Piedras Encimadas y Chignahuapan

Por: David Guevara

Viajando por la sierra mágica del estado de Puebla encontramos un hermoso lugar lleno de bosques, manantiales, y gente amable. Con un ambiente relajado, la zona de Chignahuapan es visitada por gente de la ciudad buscando tranquilidad. Sobre las montañas míticas encuentras muchos lugares que mantienen un modo de vida tradicional. En muchos campos hay magueyes alineados que producen una bebida tradicional conocida como pulque.
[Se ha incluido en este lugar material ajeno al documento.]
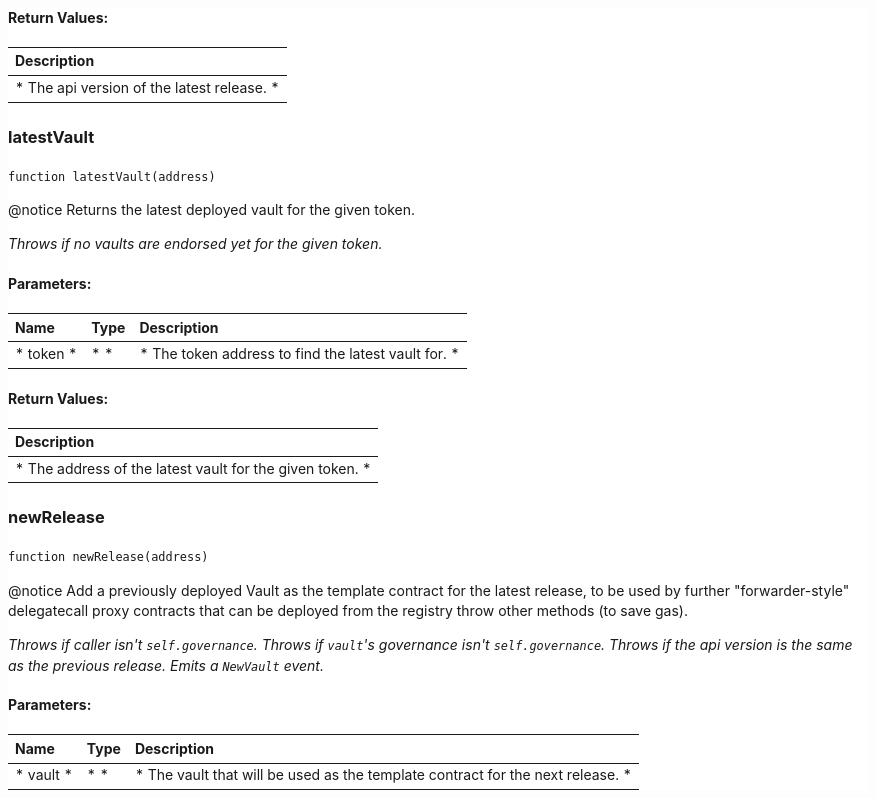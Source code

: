 
#### Return Values:
| Description                                                                  |
| :--------------------------------------------------------------------------- |
|  * The api version of the latest release. * |






### latestVault
```solidity
function latestVault(address)
```


@notice Returns the latest deployed vault for the given token.    


*Throws if no vaults are endorsed yet for the given token.*


#### Parameters:
| Name                           | Type          | Description                                    |
| :----------------------------- | :------------ | :--------------------------------------------- |
|  * token * |  *  * |  * The token address to find the latest vault for. * |



#### Return Values:
| Description                                                                  |
| :--------------------------------------------------------------------------- |
|  * The address of the latest vault for the given token. * |






### newRelease
```solidity
function newRelease(address)
```


@notice Add a previously deployed Vault as the template contract for the latest release, to be used by further &#34;forwarder-style&#34; delegatecall proxy contracts that can be deployed from the registry throw other methods (to save gas).    


*Throws if caller isn&#39;t `self.governance`. Throws if `vault`&#39;s governance isn&#39;t `self.governance`. Throws if the api version is the same as the previous release. Emits a `NewVault` event.*


#### Parameters:
| Name                           | Type          | Description                                    |
| :----------------------------- | :------------ | :--------------------------------------------- |
|  * vault * |  *  * |  * The vault that will be used as the template contract for the next release. * |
A cinco kilómetros de Chignauapan, situado al fondo de una verde cañada, brota un manantial de aguas azufrosas de 50ºC promedio. Desde tiempo atrás, las aguas termales han sido conocidas por sus cualidades curativas. En las fotos se puede apreciar el color de este precioso lugar.

De regreso a Chigna-huapan pueden adquirirse dos productos típicos: esferas navideñas y dulces de jamoncillo. Chignahuapan tiene muchos artesanos que fabrican productos variados. Hay muchos talleres de cerámica que producen ollas, vajillas, y cántaros para el agua, rojos como la tierra del lugar. Hay mucha dedicación, trabajo y calidad. A 135 Km. de la ciudad de Puebla se encuentra un misterioso lugar llamado, Valle de las Piedras Encimadas. En un clima húmedo, entre verdes pasturas, se pueden ver las gigantes piedras con extrañas formas. El clima y los elementos actuando por miles de años dieron la forma a las piedras. Hay piedras que tienen nombres populares otorgados por sus formas peculiares. Los misteriosos vientos pueden ser apreciados mejor a caballo.

La comida típica de este hermosa zona consiste de tlayuda, empanaditas de papa, barbacoa, y consomé de borrego. En realidad la gente sencilla de este lugar tiene mucho cariño por su tierra. Lamentablemente, ese estilo de vida se ve amenazado por proyectos de privatización y explotación de las áreas naturales. En conclusión Chignahuapan tiene una gran belleza y originalidad en este lado de México.